• **What is expected**:
Retype word for word the lines of the data below, from the first to the one bearing "this is basically", with that one included.
(Beginning of Given data)
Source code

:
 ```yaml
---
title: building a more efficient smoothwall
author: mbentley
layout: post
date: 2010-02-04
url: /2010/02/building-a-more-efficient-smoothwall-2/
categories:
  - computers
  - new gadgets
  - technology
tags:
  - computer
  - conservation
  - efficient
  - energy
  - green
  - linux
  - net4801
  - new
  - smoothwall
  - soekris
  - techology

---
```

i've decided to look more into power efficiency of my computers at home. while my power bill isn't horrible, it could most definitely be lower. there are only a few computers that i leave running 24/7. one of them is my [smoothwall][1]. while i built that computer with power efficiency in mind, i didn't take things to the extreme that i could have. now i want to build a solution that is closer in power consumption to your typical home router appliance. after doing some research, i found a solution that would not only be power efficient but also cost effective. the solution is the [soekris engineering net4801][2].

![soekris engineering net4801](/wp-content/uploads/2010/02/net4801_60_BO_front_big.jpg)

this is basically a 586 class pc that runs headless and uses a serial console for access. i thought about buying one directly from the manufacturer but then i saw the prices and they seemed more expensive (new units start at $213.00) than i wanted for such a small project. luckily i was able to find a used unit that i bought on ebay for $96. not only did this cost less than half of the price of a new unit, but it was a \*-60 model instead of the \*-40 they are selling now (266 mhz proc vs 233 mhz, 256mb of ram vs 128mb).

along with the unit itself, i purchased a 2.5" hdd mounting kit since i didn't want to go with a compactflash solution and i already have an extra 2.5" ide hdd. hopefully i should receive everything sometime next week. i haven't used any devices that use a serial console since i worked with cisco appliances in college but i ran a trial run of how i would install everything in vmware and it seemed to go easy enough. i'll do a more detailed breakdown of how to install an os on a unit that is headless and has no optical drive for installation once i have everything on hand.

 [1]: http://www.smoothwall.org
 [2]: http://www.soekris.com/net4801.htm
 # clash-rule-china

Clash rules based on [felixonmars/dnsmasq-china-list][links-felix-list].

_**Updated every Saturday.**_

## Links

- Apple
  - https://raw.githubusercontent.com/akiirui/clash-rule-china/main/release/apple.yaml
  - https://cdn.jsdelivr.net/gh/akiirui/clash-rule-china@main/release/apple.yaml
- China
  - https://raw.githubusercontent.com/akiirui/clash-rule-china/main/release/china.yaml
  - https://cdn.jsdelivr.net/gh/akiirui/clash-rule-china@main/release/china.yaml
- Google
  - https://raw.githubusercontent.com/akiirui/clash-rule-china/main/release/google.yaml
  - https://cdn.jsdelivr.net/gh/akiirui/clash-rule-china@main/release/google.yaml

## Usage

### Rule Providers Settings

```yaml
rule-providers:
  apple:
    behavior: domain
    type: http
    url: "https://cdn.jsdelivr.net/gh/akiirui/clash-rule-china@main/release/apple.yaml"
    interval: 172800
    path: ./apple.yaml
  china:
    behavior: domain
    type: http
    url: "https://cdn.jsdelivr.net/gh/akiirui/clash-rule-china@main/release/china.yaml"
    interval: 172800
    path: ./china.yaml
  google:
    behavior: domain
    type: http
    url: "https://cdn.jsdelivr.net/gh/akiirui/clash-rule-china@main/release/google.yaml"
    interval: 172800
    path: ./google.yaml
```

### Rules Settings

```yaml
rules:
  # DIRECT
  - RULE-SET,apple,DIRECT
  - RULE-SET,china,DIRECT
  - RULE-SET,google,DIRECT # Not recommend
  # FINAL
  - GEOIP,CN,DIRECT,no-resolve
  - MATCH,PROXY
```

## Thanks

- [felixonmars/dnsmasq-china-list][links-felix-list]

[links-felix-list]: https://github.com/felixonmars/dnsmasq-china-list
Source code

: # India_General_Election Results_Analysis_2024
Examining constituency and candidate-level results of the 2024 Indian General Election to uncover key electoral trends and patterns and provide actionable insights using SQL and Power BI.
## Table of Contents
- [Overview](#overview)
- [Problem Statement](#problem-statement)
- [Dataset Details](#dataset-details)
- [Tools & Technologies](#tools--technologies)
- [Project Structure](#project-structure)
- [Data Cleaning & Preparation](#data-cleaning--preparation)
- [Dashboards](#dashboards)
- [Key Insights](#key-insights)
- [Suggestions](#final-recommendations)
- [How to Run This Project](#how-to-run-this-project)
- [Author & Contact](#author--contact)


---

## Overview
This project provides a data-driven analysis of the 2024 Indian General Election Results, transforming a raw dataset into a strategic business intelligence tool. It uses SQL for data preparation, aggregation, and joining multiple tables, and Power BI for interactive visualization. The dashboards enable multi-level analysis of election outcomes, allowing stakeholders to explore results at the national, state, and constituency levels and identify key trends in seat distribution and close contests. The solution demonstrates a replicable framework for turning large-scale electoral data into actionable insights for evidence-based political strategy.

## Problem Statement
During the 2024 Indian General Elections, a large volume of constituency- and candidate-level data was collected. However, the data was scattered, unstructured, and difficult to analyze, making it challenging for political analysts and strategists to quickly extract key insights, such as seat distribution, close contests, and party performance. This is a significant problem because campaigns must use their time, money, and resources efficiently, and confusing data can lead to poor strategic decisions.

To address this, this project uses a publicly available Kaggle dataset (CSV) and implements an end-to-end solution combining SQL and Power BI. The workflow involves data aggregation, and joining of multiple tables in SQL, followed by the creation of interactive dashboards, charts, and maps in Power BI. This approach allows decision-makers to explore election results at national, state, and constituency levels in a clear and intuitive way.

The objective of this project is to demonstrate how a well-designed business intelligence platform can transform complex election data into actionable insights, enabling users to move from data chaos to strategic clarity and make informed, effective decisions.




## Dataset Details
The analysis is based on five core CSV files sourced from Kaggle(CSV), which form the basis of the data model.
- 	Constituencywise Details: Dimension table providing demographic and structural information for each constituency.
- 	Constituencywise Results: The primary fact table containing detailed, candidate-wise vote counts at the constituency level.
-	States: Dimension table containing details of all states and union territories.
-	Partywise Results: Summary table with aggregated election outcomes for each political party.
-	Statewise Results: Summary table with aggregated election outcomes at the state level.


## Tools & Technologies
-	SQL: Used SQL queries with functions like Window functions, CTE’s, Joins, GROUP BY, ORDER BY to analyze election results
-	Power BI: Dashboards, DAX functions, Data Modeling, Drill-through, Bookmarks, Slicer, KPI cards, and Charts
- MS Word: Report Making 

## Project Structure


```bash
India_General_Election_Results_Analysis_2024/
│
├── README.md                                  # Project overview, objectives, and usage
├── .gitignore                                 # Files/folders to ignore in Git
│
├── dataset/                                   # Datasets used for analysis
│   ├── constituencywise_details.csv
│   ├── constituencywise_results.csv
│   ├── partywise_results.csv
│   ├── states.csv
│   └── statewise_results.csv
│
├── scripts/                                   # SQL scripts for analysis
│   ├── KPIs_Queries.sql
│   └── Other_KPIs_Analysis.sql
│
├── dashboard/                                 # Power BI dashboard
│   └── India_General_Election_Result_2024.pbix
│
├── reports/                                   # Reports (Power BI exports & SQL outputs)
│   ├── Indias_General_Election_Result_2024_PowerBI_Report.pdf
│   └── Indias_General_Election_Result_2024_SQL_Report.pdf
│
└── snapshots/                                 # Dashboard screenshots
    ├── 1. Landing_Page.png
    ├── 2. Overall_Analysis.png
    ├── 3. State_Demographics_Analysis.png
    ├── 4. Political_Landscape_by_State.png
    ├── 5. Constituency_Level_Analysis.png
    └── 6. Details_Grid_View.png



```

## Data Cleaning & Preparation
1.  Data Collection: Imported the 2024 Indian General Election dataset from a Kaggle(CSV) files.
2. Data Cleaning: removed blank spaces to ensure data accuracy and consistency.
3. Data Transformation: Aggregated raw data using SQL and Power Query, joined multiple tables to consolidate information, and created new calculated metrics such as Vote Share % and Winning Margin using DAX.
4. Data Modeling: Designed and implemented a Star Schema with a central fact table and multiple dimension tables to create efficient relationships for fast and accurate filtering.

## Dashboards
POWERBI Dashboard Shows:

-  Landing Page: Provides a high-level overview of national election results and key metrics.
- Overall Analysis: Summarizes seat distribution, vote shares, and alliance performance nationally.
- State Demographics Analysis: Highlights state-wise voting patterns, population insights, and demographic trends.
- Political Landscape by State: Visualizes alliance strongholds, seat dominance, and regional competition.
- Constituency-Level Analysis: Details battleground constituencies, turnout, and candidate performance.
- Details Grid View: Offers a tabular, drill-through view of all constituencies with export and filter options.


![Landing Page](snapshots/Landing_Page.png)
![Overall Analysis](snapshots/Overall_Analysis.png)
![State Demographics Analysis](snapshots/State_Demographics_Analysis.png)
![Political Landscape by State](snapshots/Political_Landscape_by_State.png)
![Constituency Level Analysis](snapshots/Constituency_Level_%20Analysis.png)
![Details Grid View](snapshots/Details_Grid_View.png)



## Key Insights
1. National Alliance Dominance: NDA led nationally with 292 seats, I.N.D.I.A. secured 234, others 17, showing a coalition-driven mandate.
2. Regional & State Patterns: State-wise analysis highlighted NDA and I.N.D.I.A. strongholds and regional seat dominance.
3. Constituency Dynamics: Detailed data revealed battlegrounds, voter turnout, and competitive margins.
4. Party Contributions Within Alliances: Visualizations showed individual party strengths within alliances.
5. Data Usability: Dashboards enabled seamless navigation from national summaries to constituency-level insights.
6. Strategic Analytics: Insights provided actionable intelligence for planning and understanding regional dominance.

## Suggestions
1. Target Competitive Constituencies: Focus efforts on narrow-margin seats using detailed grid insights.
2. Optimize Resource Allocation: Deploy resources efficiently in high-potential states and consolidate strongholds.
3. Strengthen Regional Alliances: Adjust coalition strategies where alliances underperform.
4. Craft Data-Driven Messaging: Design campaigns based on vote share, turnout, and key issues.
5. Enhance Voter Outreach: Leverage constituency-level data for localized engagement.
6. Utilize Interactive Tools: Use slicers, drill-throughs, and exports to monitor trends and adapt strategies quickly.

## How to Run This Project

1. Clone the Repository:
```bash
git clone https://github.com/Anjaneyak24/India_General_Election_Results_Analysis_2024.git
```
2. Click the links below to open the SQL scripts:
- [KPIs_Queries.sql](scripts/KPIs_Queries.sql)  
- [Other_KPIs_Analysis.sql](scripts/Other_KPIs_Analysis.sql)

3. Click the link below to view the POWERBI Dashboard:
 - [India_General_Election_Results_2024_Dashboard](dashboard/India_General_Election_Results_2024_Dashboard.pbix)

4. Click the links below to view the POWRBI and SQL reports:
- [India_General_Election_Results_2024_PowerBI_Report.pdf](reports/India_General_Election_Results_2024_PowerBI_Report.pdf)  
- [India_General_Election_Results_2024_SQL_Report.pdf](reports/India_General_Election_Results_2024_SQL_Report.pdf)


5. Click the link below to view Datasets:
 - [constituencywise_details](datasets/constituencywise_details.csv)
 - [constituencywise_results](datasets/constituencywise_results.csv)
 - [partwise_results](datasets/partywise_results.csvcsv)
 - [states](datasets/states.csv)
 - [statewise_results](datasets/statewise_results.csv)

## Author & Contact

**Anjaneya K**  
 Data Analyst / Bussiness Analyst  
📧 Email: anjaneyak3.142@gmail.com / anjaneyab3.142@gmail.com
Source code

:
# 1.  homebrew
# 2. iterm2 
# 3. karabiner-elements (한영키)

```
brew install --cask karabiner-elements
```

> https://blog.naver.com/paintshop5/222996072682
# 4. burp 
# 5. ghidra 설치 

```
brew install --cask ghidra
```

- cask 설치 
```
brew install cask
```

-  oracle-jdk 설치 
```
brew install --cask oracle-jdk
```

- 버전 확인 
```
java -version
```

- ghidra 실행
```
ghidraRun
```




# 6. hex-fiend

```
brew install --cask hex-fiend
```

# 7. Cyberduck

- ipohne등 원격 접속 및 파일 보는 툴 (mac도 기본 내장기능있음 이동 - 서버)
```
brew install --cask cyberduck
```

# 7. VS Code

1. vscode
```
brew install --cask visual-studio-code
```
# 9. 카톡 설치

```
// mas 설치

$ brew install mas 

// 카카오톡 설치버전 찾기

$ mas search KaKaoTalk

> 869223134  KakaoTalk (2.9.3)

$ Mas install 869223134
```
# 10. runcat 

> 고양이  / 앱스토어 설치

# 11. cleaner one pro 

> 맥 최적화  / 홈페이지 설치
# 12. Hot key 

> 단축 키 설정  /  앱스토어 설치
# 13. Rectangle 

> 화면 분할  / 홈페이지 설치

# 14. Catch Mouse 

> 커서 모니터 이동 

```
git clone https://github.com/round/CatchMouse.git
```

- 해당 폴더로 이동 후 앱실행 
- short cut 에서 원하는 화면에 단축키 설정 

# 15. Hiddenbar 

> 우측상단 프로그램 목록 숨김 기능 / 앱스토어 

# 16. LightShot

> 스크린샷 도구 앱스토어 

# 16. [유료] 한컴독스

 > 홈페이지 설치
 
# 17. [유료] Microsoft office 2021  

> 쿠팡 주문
(End of Given data)
• **Solution to the problem**:
Source code

:
 ```yaml
---
title: building a more efficient smoothwall
author: mbentley
layout: post
date: 2010-02-04
url: /2010/02/building-a-more-efficient-smoothwall-2/
categories:
  - computers
  - new gadgets
  - technology
tags:
  - computer
  - conservation
  - efficient
  - energy
  - green
  - linux
  - net4801
  - new
  - smoothwall
  - soekris
  - techology

---
```

i've decided to look more into power efficiency of my computers at home. while my power bill isn't horrible, it could most definitely be lower. there are only a few computers that i leave running 24/7. one of them is my [smoothwall][1]. while i built that computer with power efficiency in mind, i didn't take things to the extreme that i could have. now i want to build a solution that is closer in power consumption to your typical home router appliance. after doing some research, i found a solution that would not only be power efficient but also cost effective. the solution is the [soekris engineering net4801][2].

![soekris engineering net4801](/wp-content/uploads/2010/02/net4801_60_BO_front_big.jpg)

this is basically a 586 class pc that runs headless and uses a serial console for access. i thought about buying one directly from the manufacturer but then i saw the prices and they seemed more expensive (new units start at $213.00) than i wanted for such a small project. luckily i was able to find a used unit that i bought on ebay for $96. not only did this cost less than half of the price of a new unit, but it was a \*-60 model instead of the \*-40 they are selling now (266 mhz proc vs 233 mhz, 256mb of ram vs 128mb).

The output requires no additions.